Retour sur la qualification de loi de police d’une loi nationale de transposition et précisions quant au champ d’application matériel du règlement Rome II au regard des directives européennes
La notion de loi impérative dérogatoire du règlement Rome II doit s’interpréter au regard de la notion de loi de police du règlement Rome I et de la convention de Rome à l’appréciation stricte du juge national.
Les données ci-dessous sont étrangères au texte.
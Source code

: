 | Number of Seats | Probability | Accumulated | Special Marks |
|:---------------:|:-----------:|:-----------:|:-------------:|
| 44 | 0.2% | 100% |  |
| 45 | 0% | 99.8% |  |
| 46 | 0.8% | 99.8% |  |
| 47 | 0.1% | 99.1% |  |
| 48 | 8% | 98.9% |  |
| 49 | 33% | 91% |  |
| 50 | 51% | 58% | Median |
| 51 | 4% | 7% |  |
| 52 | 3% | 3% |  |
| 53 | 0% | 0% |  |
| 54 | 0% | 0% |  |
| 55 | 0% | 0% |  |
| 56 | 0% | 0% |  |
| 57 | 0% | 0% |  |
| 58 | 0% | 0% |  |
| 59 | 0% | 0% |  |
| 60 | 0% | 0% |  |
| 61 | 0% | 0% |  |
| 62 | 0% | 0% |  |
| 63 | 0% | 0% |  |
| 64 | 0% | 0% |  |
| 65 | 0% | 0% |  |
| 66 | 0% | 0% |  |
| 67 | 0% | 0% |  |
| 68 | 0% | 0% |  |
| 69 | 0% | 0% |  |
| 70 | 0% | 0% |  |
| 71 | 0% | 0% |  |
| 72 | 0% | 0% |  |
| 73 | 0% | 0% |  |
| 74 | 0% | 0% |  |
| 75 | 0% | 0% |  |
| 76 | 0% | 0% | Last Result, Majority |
Le fait qu’il s’agisse d’une loi nationale de transposition d’une directive européenne importe peu.
L’article 27 prévoit que la règle de conflit du règlement ne peut s’écarter en faveur d’une disposition européenne que si cette dernière règle spécialement le conflit de lois en matière extracontractuelle.
CJUE, 31 janv. 2019, no C-149/18, Agostinho da Silva Martins c/ Dekra Claims Services Portugal SA
Le 31 janvier 2019, la Cour de justice est revenue sur le statut de la loi nationale de transposition d’une directive européenne en droit international privé, et plus particulièrement sur la notion de « loi impérative dérogatoire » au sens de l’article 16 du règlement (CE) n° 864/2007 du 11 juillet 2007 dit Rome II. Elle en profite dans un second temps pour rappeler le champ d’application matériel du règlement au travers de son articulation avec les directives européennes au sens de l’article 27.
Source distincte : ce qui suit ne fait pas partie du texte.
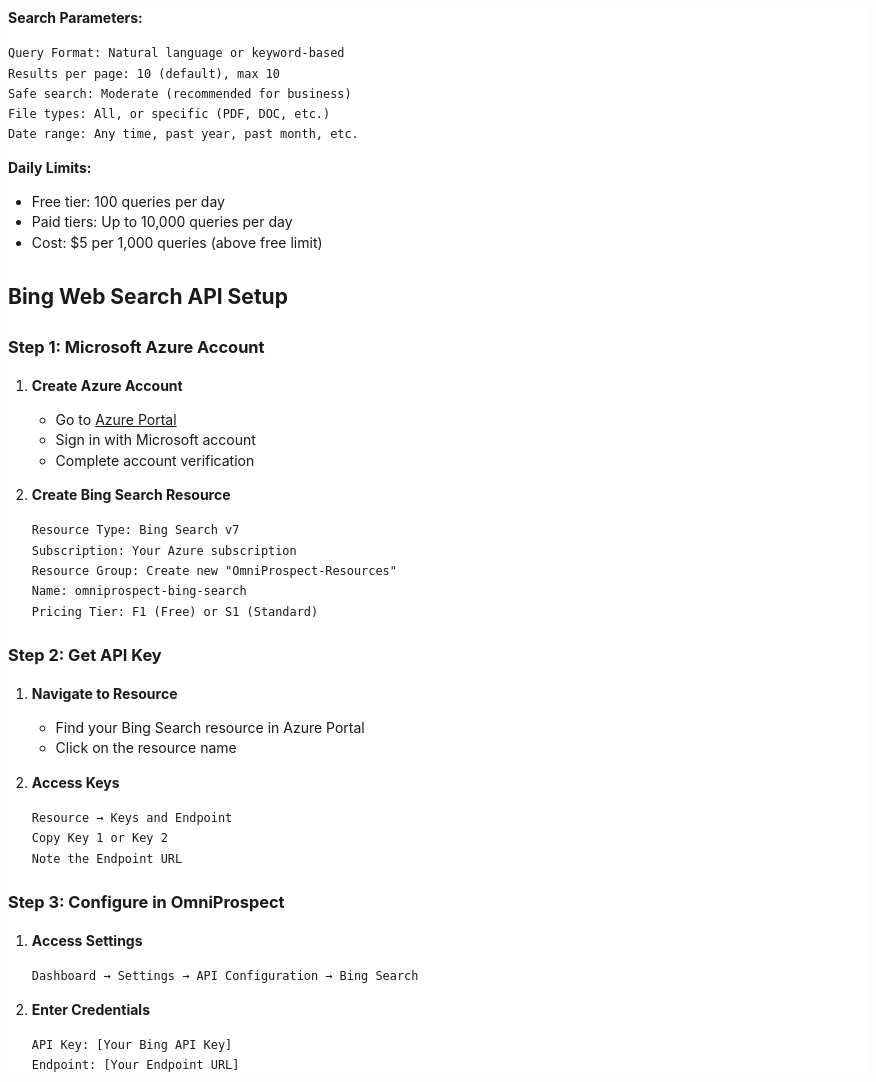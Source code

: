 **Search Parameters:**
```
Query Format: Natural language or keyword-based
Results per page: 10 (default), max 10
Safe search: Moderate (recommended for business)
File types: All, or specific (PDF, DOC, etc.)
Date range: Any time, past year, past month, etc.
```

**Daily Limits:**
- Free tier: 100 queries per day
- Paid tiers: Up to 10,000 queries per day
- Cost: $5 per 1,000 queries (above free limit)

## Bing Web Search API Setup

### Step 1: Microsoft Azure Account

1. **Create Azure Account**
   - Go to [Azure Portal](https://portal.azure.com)
   - Sign in with Microsoft account
   - Complete account verification

2. **Create Bing Search Resource**
   ```
   Resource Type: Bing Search v7
   Subscription: Your Azure subscription
   Resource Group: Create new "OmniProspect-Resources"
   Name: omniprospect-bing-search
   Pricing Tier: F1 (Free) or S1 (Standard)
   ```

### Step 2: Get API Key

1. **Navigate to Resource**
   - Find your Bing Search resource in Azure Portal
   - Click on the resource name

2. **Access Keys**
   ```
   Resource → Keys and Endpoint
   Copy Key 1 or Key 2
   Note the Endpoint URL
   ```

### Step 3: Configure in OmniProspect

1. **Access Settings**
   ```
   Dashboard → Settings → API Configuration → Bing Search
   ```

2. **Enter Credentials**
   ```
   API Key: [Your Bing API Key]
   Endpoint: [Your Endpoint URL]
   ```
Dans les faits, à la suite d’une collision sur le territoire espagnol entre son véhicule immatriculé au Portugal, et un véhicule immatriculé en Espagne en août 2015, le requérant souhaite obtenir la réparation des dommages indirects résultant de l’accident. Si la loi espagnole a vocation à s’appliquer en tant que loi du lieu du dommage conformément à l’article 4 du règlement Rome II, le requérant relève l’application de la loi portugaise au titre de « loi impérative dérogatoire » prévue par l’article 16 du règlement. La loi portugaise prévoit notamment dans l’article 498, alinéa 1, du Code civil un délai de prescription de 3 ans pour l’action en réparation des préjudices résultant d’un sinistre. L’engagement de la procédure a eu lieu en novembre 2016. La compagnie d’assurance espagnole invoque quant à elle l’application de la loi espagnole, prévoyant un délai de prescription d’un an, rendant l’action du requérant hors délai. La juridiction de première instance portugaise fait droit à l’exception de prescription soulevée par la compagnie d’assurance espagnole. Le requérant interjette alors appel. La juridiction d’appel relève l’application de la loi espagnole conformément au critère de rattachement du lieu du dommage. Pourtant, elle n’écarte pas la possibilité que la loi portugaise soit applicable en tant qu’elle transpose la directive n° 2009/131 et qu’elle revêtirait dès lors un caractère impératif au sens de l’article 16 du règlement. La juridiction portugaise a décidé de surseoir à statuer et de poser à la Cour de justice trois questions préjudicielles rédigées en ces termes :
« 1) Faut-il considérer que la réglementation en vigueur au Portugal doit prévaloir en tant que disposition impérative dérogatoire, au sens de l’article 16 du règlement Rome II ?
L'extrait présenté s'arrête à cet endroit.